Weeks passed, my funds dwindled since I was still using my debit card in Nashville, but then the time came to close the account, and for them to send me the not insignificant amount left in my checking account. I thought about having them wire it to my new account, but that would cost money, and I could stand to wait a couple of weeks for them to send the check in the mail. My security deposit from my Brooklyn apartment would keep me afloat for some time anyway. So I checked chase's website for details on how to close my account. Not easy to find as it turns out! Some deep digging led me to a "close account request form" that looked promising, but it seemed like something I'd have to deliver in person, which was impossible. So I begrudgingly called customer service and gave them the scoop. 

"Hi I need to close my account and have my remaining funds sent to my new address please." 

"Ok, well I can close your account, but I can't send the money to a different address afterwards."

"Ok, can youuuuu change my address, and then close my account?"

"No, address changes take 3-5 business days to reflect on the account."

"Ok, well I have this close account request form, and there's a space where I can specify where my remaining funds are sent, can I just scan that and email it to someone?" 

"Sure, but you actually have to send that via regular mail."

*sigh* "Ok, where do I send it?

*agent gives me the address*

"Ok I'll put it in the mail today, thanks!"

Sure, it seemed a silly roundabout way to close my account, but whatever, I'll wait however long it takes.

A couple weeks passed and I noticed that while I could still log on to online banking, my accounts had apparently been closed, so hey, it worked! Now to just wait for the check...except it never came!

3 weeks after my initial call, I called back and explained the situation again. 

"Hi, I closed my account by mailing this form to some place in Texas, and my accounts appear to have been closed, but I never got anything in the mail."

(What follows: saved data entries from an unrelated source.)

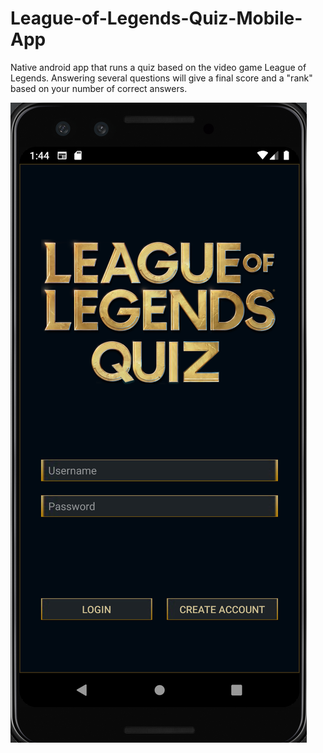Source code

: # League-of-Legends-Quiz-Mobile-App
Native android app that runs a quiz based on the video game League of Legends. 
Answering several questions will give a final score and a "rank" based on your number of correct answers.


![](QuizAppImages/image1.png)
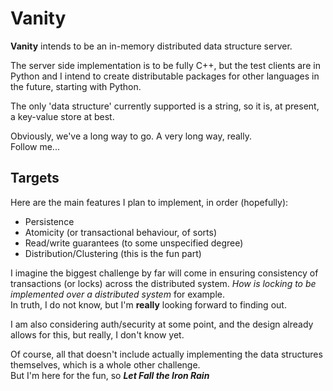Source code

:# Vanity

**Vanity** intends to be an in-memory distributed data structure server.

The server side implementation is to be fully C++, but the test clients are in Python and I intend to create distributable packages for other languages in the future, starting with Python.

The only 'data structure' currently supported is a string, so it is, at present, a key-value store at best.

Obviously, we've a long way to go. A very long way, really.  
Follow me...


## Targets
Here are the main features I plan to implement, in order (hopefully):

- Persistence
- Atomicity (or transactional behaviour, of sorts)
- Read/write guarantees (to some unspecified degree)
- Distribution/Clustering (this is the fun part)

I imagine the biggest challenge by far will come in ensuring consistency of transactions (or locks) across the distributed system. *How is locking to be implemented over a distributed system* for example.  
In truth, I do not know, but I'm **really** looking forward to finding out.

I am also considering auth/security at some point, and the design already allows for this, but really, I don't know yet.

Of course, all that doesn't include actually implementing the data structures themselves, which is a whole other challenge.  
But I'm here for the fun, so ***Let Fall the Iron Rain***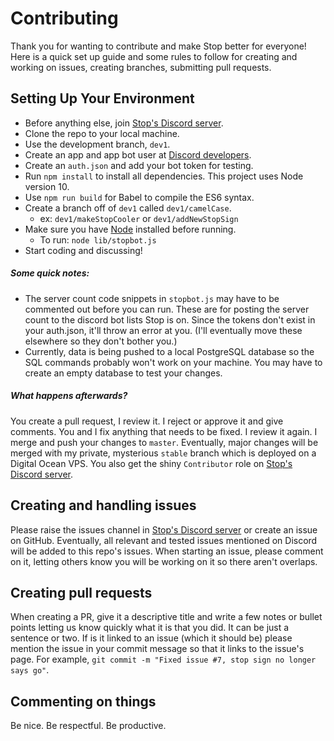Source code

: # Contributing

Thank you for wanting to contribute and make Stop better for everyone! Here is a quick set up guide and some rules to follow for creating and working on issues, creating branches, submitting pull requests.

## Setting Up Your Environment

* Before anything else, join [Stop's Discord server](https://discord.gg/HwkMkKh).
* Clone the repo to your local machine.
* Use the development branch, `dev1`.
* Create an app and app bot user at [Discord developers](https://discordapp.com/developers/applications/me).
* Create an `auth.json` and add your bot token for testing.
* Run `npm install` to install all dependencies. This project uses Node version 10.
* Use `npm run build` for Babel to compile the ES6 syntax.
* Create a branch off of `dev1` called `dev1/camelCase`.
  * ex: `dev1/makeStopCooler` or `dev1/addNewStopSign`
* Make sure you have [Node](https://nodejs.org/en/) installed before running.
  * To run: `node lib/stopbot.js`
* Start coding and discussing!

##### Some quick notes:

* The server count code snippets in `stopbot.js` may have to be commented out before you can run. These are for posting the server count to the discord bot lists Stop is on. Since the tokens don't exist in your auth.json, it'll throw an error at you. (I'll eventually move these elsewhere so they don't bother you.)
* Currently, data is being pushed to a local PostgreSQL database so the SQL commands probably won't work on your machine. You may have to create an empty database to test your changes.

##### What happens afterwards?

You create a pull request, I review it. I reject or approve it and give comments. You and I fix anything that needs to be fixed. I review it again. I merge and push your changes to `master`. Eventually, major changes will be merged with my private, mysterious `stable` branch which is deployed on a Digital Ocean VPS. You also get the shiny `Contributor` role on [Stop's Discord server](https://discord.gg/HwkMkKh).

## Creating and handling issues

Please raise the issues channel in [Stop's Discord server](https://discord.gg/HwkMkKh) or create an issue on GitHub. Eventually, all relevant and tested issues mentioned on Discord will be added to this repo's issues. When starting an issue, please comment on it, letting others know you will be working on it so there aren't overlaps.

## Creating pull requests

When creating a PR, give it a descriptive title and write a few notes or bullet points letting us know quickly what it is that you did. It can be just a sentence or two. If is it linked to an issue (which it should be) please mention the issue in your commit message so that it links to the issue's page. For example, `git commit -m "Fixed issue #7, stop sign no longer says go"`.

## Commenting on things

Be nice. Be respectful. Be productive.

"Ok, I see you called on the 7th, so yes you definitely should have received something by now!"


"Ok, I can put a research out on this, and they'll put a stop payment on the check, wherever it is, and I'll have them send you a new one."

"Ok, remember, send it to my NEW address. This is the address I put on your form, but someone apparently ignored it, or it got lost in the mail or something."

"Yes yes, ok what's your new address?"

*give my address*

"Ok, thank you."

"Read that back to me please."

*reads it back correctly*

"Ok thanks. Now when can I expect this?"

"The research will take 3-5 business days, and then you'll get the check within 7-10 business days."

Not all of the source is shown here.